- INFORMATION -
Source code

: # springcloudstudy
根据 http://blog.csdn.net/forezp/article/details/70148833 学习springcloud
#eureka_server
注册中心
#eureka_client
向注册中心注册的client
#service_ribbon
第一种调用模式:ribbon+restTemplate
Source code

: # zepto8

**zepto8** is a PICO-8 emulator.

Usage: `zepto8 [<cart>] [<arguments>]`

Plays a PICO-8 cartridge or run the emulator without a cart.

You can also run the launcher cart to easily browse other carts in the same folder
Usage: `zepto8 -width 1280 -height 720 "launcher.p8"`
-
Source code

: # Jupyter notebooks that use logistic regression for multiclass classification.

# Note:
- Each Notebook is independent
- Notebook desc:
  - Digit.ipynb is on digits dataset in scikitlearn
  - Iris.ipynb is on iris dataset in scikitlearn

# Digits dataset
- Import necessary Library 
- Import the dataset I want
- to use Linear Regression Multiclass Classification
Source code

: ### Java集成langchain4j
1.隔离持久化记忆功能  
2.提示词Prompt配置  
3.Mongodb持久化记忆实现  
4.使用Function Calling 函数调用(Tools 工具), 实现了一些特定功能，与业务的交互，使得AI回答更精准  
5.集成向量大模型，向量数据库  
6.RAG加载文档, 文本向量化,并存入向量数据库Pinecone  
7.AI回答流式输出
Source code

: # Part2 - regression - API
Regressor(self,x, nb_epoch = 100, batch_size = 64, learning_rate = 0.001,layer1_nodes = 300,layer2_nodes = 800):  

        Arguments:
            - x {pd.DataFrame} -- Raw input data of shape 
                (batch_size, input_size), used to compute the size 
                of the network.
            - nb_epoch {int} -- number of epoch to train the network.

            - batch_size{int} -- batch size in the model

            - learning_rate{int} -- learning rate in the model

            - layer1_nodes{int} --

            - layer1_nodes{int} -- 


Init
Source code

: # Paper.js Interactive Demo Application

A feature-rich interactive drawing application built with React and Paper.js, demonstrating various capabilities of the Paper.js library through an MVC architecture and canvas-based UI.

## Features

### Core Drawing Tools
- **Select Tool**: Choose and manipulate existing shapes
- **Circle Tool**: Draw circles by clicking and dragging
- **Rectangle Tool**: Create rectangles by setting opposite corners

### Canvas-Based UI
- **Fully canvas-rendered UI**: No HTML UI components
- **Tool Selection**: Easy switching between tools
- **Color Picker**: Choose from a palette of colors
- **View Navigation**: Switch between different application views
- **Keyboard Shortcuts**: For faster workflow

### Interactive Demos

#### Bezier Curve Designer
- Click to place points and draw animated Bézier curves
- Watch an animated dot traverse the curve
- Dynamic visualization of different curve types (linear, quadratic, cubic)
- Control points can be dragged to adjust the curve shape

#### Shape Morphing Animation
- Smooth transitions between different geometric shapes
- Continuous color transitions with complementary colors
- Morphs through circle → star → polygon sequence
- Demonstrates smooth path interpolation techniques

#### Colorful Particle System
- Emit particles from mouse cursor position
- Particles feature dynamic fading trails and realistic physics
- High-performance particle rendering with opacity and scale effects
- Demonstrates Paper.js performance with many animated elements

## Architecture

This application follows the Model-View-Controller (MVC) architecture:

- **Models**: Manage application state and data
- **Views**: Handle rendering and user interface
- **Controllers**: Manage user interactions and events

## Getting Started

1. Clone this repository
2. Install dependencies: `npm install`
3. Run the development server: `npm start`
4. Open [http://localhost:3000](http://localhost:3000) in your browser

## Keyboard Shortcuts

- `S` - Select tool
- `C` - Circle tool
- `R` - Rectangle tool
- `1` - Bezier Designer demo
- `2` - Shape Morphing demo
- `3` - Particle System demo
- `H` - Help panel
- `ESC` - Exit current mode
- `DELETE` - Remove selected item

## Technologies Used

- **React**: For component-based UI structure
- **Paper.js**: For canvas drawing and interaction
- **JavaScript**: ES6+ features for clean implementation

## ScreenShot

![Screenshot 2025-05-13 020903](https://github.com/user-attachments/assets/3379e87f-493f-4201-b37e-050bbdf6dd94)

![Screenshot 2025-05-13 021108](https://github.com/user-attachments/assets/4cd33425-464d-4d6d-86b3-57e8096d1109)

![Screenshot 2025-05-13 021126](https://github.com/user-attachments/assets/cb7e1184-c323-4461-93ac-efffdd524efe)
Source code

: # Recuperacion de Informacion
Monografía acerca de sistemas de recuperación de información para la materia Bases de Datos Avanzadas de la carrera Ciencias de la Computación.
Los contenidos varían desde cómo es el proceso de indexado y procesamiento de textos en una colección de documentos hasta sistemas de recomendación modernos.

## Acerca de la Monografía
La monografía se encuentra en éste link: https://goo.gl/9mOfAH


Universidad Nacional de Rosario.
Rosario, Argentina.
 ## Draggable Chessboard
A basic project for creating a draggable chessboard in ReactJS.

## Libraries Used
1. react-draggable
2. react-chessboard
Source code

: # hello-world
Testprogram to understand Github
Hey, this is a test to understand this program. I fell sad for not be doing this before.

- WHAT TO DO -
Print every record above exactly as it was given.

- OUTPUT FOR THIS EXERCISE -
Source code

: # springcloudstudy
根据 http://blog.csdn.net/forezp/article/details/70148833 学习springcloud
#eureka_server
注册中心
#eureka_client
向注册中心注册的client
#service_ribbon
第一种调用模式:ribbon+restTemplate
Source code

: # zepto8

**zepto8** is a PICO-8 emulator.

Usage: `zepto8 [<cart>] [<arguments>]`

Plays a PICO-8 cartridge or run the emulator without a cart.

You can also run the launcher cart to easily browse other carts in the same folder
Usage: `zepto8 -width 1280 -height 720 "launcher.p8"`
-
Source code

: # Jupyter notebooks that use logistic regression for multiclass classification.

# Note:
- Each Notebook is independent
- Notebook desc:
  - Digit.ipynb is on digits dataset in scikitlearn
  - Iris.ipynb is on iris dataset in scikitlearn

# Digits dataset
- Import necessary Library 
- Import the dataset I want
- to use Linear Regression Multiclass Classification
Source code

: ### Java集成langchain4j
1.隔离持久化记忆功能  
2.提示词Prompt配置  
3.Mongodb持久化记忆实现  
4.使用Function Calling 函数调用(Tools 工具), 实现了一些特定功能，与业务的交互，使得AI回答更精准  
5.集成向量大模型，向量数据库  
6.RAG加载文档, 文本向量化,并存入向量数据库Pinecone  
7.AI回答流式输出
Source code

: # Part2 - regression - API
Regressor(self,x, nb_epoch = 100, batch_size = 64, learning_rate = 0.001,layer1_nodes = 300,layer2_nodes = 800):  

        Arguments:
            - x {pd.DataFrame} -- Raw input data of shape 
                (batch_size, input_size), used to compute the size 
                of the network.
            - nb_epoch {int} -- number of epoch to train the network.

            - batch_size{int} -- batch size in the model

            - learning_rate{int} -- learning rate in the model

            - layer1_nodes{int} --

            - layer1_nodes{int} -- 


Init
Source code

: # Paper.js Interactive Demo Application

A feature-rich interactive drawing application built with React and Paper.js, demonstrating various capabilities of the Paper.js library through an MVC architecture and canvas-based UI.

## Features

### Core Drawing Tools
- **Select Tool**: Choose and manipulate existing shapes
- **Circle Tool**: Draw circles by clicking and dragging
- **Rectangle Tool**: Create rectangles by setting opposite corners

### Canvas-Based UI
- **Fully canvas-rendered UI**: No HTML UI components
- **Tool Selection**: Easy switching between tools
- **Color Picker**: Choose from a palette of colors
- **View Navigation**: Switch between different application views
- **Keyboard Shortcuts**: For faster workflow

### Interactive Demos

#### Bezier Curve Designer
- Click to place points and draw animated Bézier curves
- Watch an animated dot traverse the curve
- Dynamic visualization of different curve types (linear, quadratic, cubic)
- Control points can be dragged to adjust the curve shape

#### Shape Morphing Animation
- Smooth transitions between different geometric shapes
- Continuous color transitions with complementary colors
- Morphs through circle → star → polygon sequence
- Demonstrates smooth path interpolation techniques

#### Colorful Particle System
- Emit particles from mouse cursor position
- Particles feature dynamic fading trails and realistic physics
- High-performance particle rendering with opacity and scale effects
- Demonstrates Paper.js performance with many animated elements

## Architecture

This application follows the Model-View-Controller (MVC) architecture:

- **Models**: Manage application state and data
- **Views**: Handle rendering and user interface
- **Controllers**: Manage user interactions and events

## Getting Started

1. Clone this repository
2. Install dependencies: `npm install`
3. Run the development server: `npm start`
4. Open [http://localhost:3000](http://localhost:3000) in your browser

## Keyboard Shortcuts

- `S` - Select tool
- `C` - Circle tool
- `R` - Rectangle tool
- `1` - Bezier Designer demo
- `2` - Shape Morphing demo
- `3` - Particle System demo
- `H` - Help panel
- `ESC` - Exit current mode
- `DELETE` - Remove selected item

## Technologies Used

- **React**: For component-based UI structure
- **Paper.js**: For canvas drawing and interaction
- **JavaScript**: ES6+ features for clean implementation

## ScreenShot

![Screenshot 2025-05-13 020903](https://github.com/user-attachments/assets/3379e87f-493f-4201-b37e-050bbdf6dd94)

![Screenshot 2025-05-13 021108](https://github.com/user-attachments/assets/4cd33425-464d-4d6d-86b3-57e8096d1109)

![Screenshot 2025-05-13 021126](https://github.com/user-attachments/assets/cb7e1184-c323-4461-93ac-efffdd524efe)
Source code

: # Recuperacion de Informacion
Monografía acerca de sistemas de recuperación de información para la materia Bases de Datos Avanzadas de la carrera Ciencias de la Computación.
Los contenidos varían desde cómo es el proceso de indexado y procesamiento de textos en una colección de documentos hasta sistemas de recomendación modernos.

## Acerca de la Monografía
La monografía se encuentra en éste link: https://goo.gl/9mOfAH


Universidad Nacional de Rosario.
Rosario, Argentina.
 ## Draggable Chessboard
A basic project for creating a draggable chessboard in ReactJS.

## Libraries Used
1. react-draggable
2. react-chessboard
Source code

: # hello-world
Testprogram to understand Github
Hey, this is a test to understand this program. I fell sad for not be doing this before.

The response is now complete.